*WHAT YOU HAVE TO DO*
Your task is to copy the lines of the data below from the line holding "- **Bias Error** decreases" through the line holding "- **Total Error** initially", inclusive, exactly and with nothing added.

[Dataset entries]
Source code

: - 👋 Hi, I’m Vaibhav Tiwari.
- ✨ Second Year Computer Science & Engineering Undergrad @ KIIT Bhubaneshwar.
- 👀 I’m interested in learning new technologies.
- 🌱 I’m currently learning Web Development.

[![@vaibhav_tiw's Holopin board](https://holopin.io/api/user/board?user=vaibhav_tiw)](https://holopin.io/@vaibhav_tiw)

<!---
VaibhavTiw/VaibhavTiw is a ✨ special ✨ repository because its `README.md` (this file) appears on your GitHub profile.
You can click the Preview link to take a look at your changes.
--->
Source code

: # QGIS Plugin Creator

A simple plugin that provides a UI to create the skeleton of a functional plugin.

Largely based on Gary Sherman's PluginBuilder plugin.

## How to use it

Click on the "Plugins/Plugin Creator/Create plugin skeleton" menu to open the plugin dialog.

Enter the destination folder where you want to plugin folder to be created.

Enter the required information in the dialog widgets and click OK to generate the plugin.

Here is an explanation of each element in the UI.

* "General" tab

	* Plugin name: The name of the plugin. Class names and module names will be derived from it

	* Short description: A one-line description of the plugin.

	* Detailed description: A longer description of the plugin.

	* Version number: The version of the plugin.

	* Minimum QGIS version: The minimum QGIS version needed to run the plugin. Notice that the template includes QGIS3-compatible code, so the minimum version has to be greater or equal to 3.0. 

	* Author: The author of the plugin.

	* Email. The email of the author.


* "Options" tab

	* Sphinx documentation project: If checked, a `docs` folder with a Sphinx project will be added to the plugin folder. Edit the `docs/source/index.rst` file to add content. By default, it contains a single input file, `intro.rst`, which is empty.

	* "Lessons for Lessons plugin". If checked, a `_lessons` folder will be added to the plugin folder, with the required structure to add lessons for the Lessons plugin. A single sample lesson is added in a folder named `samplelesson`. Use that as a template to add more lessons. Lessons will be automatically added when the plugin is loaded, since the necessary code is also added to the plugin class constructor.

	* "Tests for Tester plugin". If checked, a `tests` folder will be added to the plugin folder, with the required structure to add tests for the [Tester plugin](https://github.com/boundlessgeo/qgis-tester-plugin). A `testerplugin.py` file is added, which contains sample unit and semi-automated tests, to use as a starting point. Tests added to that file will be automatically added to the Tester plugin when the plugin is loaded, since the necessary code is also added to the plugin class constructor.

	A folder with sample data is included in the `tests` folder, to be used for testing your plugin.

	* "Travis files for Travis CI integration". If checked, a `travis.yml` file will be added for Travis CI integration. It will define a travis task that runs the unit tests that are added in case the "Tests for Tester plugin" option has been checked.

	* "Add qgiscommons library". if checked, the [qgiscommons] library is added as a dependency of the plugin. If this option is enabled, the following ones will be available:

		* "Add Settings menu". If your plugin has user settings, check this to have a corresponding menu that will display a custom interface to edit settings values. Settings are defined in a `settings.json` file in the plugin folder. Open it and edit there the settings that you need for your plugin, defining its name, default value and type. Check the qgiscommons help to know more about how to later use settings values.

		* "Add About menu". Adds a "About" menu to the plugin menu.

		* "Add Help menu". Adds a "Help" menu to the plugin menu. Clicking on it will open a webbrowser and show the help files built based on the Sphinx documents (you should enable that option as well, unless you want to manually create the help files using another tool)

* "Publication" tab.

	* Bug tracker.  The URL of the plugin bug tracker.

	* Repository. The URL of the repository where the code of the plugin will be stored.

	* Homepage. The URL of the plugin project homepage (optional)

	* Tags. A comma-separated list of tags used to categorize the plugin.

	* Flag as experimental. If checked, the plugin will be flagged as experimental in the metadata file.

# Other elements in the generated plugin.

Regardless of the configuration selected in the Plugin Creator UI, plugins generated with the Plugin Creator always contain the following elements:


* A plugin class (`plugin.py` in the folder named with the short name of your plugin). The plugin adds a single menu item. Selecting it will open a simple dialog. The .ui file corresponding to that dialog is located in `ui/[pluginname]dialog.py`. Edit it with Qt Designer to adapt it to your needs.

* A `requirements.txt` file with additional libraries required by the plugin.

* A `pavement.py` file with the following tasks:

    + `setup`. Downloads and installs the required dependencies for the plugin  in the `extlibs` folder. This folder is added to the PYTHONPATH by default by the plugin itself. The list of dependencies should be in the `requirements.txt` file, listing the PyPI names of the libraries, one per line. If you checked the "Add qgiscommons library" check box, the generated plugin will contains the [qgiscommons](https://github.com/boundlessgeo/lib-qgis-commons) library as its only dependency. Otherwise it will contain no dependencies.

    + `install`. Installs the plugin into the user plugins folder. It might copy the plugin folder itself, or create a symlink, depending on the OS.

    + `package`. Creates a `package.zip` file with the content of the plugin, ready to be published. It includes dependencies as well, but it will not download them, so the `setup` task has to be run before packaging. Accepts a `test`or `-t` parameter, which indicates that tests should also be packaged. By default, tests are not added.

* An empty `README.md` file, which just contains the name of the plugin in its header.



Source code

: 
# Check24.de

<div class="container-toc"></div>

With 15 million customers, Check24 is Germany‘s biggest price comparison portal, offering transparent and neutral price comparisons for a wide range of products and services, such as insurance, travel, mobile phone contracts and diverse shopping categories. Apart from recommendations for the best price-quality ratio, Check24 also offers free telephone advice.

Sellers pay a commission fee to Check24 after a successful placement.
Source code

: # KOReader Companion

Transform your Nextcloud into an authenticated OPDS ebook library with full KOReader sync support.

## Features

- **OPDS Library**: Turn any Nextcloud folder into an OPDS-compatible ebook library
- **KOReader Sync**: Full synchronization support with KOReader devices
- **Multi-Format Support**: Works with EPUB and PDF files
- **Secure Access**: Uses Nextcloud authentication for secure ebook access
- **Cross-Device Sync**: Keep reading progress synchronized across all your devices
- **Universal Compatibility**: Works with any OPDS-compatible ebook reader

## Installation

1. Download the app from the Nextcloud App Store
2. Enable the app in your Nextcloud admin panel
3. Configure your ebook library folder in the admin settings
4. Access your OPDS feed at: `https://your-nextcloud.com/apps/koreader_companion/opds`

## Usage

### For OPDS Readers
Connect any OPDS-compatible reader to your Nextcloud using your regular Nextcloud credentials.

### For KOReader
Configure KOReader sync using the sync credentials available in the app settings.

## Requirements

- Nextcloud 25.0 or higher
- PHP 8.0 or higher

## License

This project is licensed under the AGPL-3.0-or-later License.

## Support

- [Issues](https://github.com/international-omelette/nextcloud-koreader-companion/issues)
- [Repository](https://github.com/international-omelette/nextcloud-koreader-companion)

==

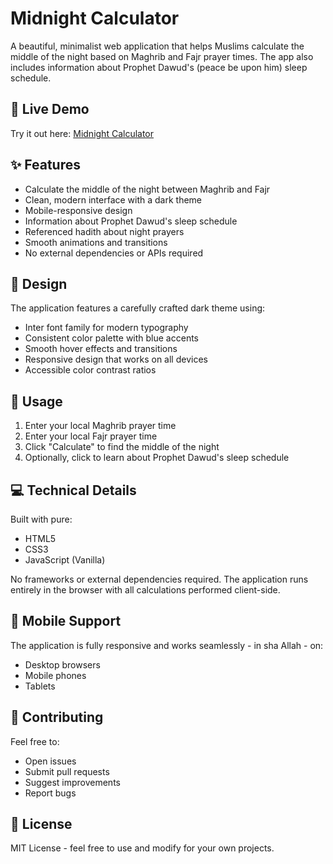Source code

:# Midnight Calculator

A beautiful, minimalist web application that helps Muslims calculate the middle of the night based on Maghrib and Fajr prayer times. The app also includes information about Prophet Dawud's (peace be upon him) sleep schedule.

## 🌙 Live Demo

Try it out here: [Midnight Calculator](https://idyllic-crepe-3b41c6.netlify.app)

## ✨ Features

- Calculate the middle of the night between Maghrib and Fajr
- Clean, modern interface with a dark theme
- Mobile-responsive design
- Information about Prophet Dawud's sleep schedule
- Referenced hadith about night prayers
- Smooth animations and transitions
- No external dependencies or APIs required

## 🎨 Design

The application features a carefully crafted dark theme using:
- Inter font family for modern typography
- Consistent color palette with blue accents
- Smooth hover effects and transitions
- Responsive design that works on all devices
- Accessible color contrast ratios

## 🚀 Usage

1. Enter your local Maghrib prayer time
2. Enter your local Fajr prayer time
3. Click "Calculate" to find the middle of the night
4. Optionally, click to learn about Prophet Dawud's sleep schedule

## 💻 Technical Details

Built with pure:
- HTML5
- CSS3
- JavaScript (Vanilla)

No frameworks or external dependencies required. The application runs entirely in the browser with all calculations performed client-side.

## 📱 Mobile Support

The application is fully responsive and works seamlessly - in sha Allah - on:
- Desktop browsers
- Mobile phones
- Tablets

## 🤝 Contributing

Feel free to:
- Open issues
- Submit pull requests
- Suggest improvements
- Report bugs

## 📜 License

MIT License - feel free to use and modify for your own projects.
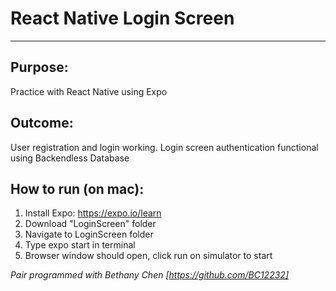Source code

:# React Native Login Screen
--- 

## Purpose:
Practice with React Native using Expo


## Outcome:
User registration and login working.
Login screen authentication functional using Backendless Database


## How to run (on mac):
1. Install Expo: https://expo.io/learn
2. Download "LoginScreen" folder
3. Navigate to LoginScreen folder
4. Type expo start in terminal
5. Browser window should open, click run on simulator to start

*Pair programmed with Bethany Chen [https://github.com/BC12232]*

--

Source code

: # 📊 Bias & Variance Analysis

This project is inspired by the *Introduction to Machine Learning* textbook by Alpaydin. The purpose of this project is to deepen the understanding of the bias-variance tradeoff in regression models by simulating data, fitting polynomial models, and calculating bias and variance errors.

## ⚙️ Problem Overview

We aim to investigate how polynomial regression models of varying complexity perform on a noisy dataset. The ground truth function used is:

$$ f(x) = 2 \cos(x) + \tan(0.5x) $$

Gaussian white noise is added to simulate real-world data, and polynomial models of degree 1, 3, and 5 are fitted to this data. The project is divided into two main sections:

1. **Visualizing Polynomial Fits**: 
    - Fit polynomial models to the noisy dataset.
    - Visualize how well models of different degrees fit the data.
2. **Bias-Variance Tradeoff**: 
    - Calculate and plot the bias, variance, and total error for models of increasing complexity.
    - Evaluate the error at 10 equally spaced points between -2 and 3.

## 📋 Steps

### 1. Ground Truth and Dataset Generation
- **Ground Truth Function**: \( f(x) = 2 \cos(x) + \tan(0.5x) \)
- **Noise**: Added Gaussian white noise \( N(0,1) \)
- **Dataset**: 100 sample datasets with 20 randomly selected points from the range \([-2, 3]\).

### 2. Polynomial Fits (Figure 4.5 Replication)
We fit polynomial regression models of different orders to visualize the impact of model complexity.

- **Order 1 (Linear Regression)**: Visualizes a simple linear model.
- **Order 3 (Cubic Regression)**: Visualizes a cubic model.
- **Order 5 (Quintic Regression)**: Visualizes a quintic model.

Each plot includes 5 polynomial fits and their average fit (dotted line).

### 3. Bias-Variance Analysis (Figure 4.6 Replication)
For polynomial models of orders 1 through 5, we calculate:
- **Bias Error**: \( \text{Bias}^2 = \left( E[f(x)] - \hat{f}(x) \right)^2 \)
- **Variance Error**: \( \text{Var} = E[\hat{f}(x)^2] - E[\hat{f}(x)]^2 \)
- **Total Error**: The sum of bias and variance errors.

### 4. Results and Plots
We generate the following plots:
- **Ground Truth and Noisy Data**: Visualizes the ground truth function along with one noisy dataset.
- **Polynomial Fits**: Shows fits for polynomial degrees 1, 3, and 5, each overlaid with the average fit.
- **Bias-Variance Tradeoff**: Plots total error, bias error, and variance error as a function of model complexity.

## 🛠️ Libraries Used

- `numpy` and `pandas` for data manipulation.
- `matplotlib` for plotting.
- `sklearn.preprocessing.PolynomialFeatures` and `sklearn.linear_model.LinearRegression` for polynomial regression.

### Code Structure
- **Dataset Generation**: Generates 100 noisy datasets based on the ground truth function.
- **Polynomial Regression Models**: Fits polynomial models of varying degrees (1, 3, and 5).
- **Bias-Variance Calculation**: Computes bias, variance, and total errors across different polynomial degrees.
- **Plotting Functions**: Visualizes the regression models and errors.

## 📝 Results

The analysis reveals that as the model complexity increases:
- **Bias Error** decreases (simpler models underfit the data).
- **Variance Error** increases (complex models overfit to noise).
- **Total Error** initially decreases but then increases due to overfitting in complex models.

*ANSWER TO THIS EXERCISE*
- **Bias Error** decreases (simpler models underfit the data).
- **Variance Error** increases (complex models overfit to noise).
- **Total Error** initially decreases but then increases due to overfitting in complex models.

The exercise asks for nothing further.